About this exercise: Take every line from the listing below that contains "females".

Task inputs:
'''

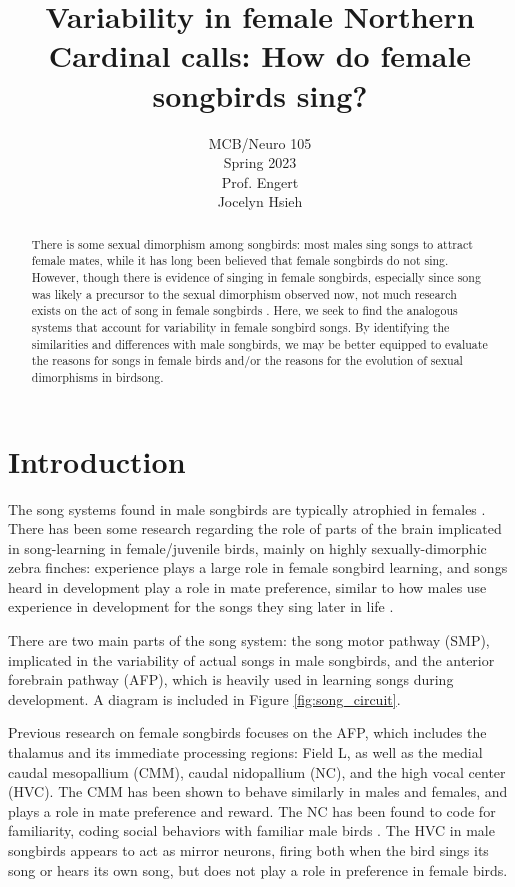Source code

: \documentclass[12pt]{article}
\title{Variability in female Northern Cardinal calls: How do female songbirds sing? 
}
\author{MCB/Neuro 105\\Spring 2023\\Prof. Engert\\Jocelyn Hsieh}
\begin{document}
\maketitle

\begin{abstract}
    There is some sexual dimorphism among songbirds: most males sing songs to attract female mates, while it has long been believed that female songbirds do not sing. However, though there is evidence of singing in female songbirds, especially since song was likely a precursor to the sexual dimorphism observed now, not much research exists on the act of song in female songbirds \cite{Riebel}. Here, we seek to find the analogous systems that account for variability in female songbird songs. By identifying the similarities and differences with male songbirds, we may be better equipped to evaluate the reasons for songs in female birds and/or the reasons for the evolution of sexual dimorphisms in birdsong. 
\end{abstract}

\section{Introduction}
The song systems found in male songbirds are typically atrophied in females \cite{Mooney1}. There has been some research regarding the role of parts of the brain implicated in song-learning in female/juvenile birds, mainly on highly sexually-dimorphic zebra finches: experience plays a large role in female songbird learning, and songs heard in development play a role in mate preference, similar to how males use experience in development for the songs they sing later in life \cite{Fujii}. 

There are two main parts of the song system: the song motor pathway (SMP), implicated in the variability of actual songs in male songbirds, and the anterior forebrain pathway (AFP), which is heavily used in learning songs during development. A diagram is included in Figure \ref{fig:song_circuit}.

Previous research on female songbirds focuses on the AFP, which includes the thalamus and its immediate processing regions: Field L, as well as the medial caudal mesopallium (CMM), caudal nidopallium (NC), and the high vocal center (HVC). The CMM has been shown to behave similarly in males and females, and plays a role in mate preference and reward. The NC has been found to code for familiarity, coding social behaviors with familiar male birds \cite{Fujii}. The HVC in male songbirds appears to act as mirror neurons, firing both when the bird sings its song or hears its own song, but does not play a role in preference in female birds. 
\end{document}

'''
'''

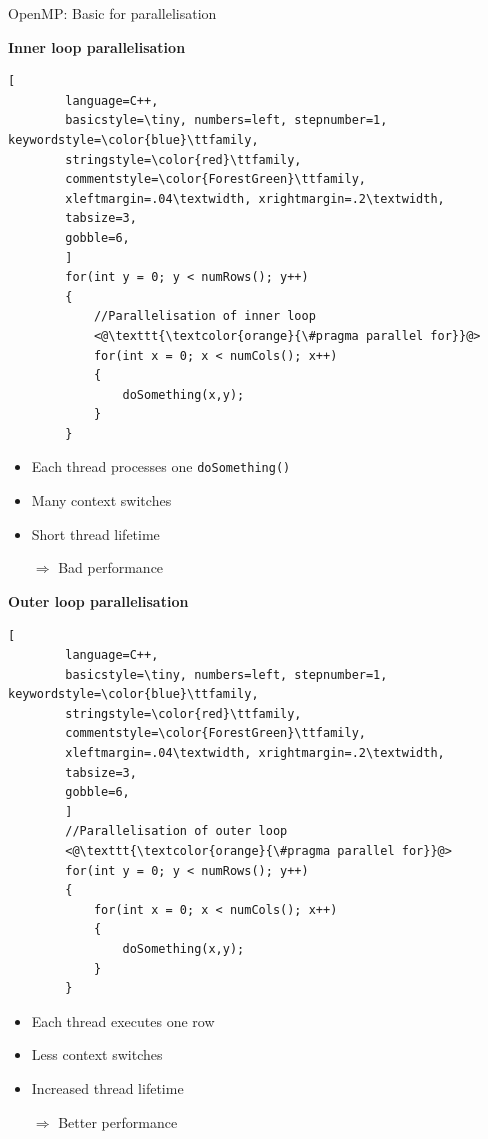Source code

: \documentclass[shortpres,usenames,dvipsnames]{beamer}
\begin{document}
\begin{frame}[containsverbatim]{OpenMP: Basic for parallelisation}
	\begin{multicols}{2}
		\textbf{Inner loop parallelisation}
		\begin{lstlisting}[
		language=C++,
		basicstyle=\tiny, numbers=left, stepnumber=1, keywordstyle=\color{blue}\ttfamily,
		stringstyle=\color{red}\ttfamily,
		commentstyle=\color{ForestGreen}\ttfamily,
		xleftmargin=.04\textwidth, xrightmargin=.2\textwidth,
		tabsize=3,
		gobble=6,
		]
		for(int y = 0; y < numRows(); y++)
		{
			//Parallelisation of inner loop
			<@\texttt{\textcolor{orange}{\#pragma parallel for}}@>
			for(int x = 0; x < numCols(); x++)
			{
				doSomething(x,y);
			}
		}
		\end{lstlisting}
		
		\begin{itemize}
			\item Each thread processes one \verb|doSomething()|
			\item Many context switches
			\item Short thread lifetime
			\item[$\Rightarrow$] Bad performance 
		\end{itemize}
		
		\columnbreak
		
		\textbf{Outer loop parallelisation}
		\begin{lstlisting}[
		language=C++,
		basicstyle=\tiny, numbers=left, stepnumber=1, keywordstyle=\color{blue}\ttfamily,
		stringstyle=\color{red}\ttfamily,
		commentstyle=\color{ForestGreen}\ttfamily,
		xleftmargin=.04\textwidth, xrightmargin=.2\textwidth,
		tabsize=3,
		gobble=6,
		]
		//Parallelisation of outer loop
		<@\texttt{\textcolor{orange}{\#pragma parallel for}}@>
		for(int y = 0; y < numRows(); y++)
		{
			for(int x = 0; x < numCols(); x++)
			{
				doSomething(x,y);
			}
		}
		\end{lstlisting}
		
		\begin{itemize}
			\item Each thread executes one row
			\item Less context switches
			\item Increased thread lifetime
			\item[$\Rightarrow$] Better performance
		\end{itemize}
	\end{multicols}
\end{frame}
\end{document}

'''
'''

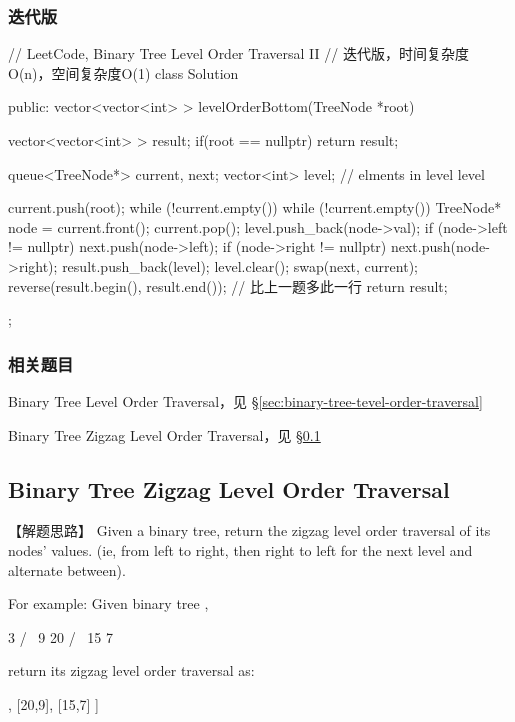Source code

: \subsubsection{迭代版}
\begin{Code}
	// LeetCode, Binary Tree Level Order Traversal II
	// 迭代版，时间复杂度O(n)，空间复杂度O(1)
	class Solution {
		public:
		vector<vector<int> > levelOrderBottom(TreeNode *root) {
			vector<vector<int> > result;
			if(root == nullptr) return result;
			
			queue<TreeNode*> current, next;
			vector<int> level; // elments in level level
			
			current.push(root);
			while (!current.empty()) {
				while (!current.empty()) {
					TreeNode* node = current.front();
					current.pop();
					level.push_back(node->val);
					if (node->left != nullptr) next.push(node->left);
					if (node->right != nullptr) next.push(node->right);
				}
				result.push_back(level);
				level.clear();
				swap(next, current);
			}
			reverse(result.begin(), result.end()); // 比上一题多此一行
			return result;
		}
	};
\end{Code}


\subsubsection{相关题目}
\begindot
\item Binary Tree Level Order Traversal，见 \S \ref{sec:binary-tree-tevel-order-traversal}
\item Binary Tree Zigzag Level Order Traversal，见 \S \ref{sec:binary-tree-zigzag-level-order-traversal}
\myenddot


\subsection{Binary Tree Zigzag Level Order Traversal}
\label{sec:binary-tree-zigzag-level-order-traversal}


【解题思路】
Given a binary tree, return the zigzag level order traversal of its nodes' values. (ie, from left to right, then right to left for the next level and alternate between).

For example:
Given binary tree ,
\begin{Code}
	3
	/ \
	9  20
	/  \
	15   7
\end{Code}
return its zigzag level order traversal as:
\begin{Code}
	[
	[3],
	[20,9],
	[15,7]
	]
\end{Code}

'''

Answer below:
The song systems found in male songbirds are typically atrophied in females \cite{Mooney1}. There has been some research regarding the role of parts of the brain implicated in song-learning in female/juvenile birds, mainly on highly sexually-dimorphic zebra finches: experience plays a large role in female songbird learning, and songs heard in development play a role in mate preference, similar to how males use experience in development for the songs they sing later in life \cite{Fujii}. 
Previous research on female songbirds focuses on the AFP, which includes the thalamus and its immediate processing regions: Field L, as well as the medial caudal mesopallium (CMM), caudal nidopallium (NC), and the high vocal center (HVC). The CMM has been shown to behave similarly in males and females, and plays a role in mate preference and reward. The NC has been found to code for familiarity, coding social behaviors with familiar male birds \cite{Fujii}. The HVC in male songbirds appears to act as mirror neurons, firing both when the bird sings its song or hears its own song, but does not play a role in preference in female birds. 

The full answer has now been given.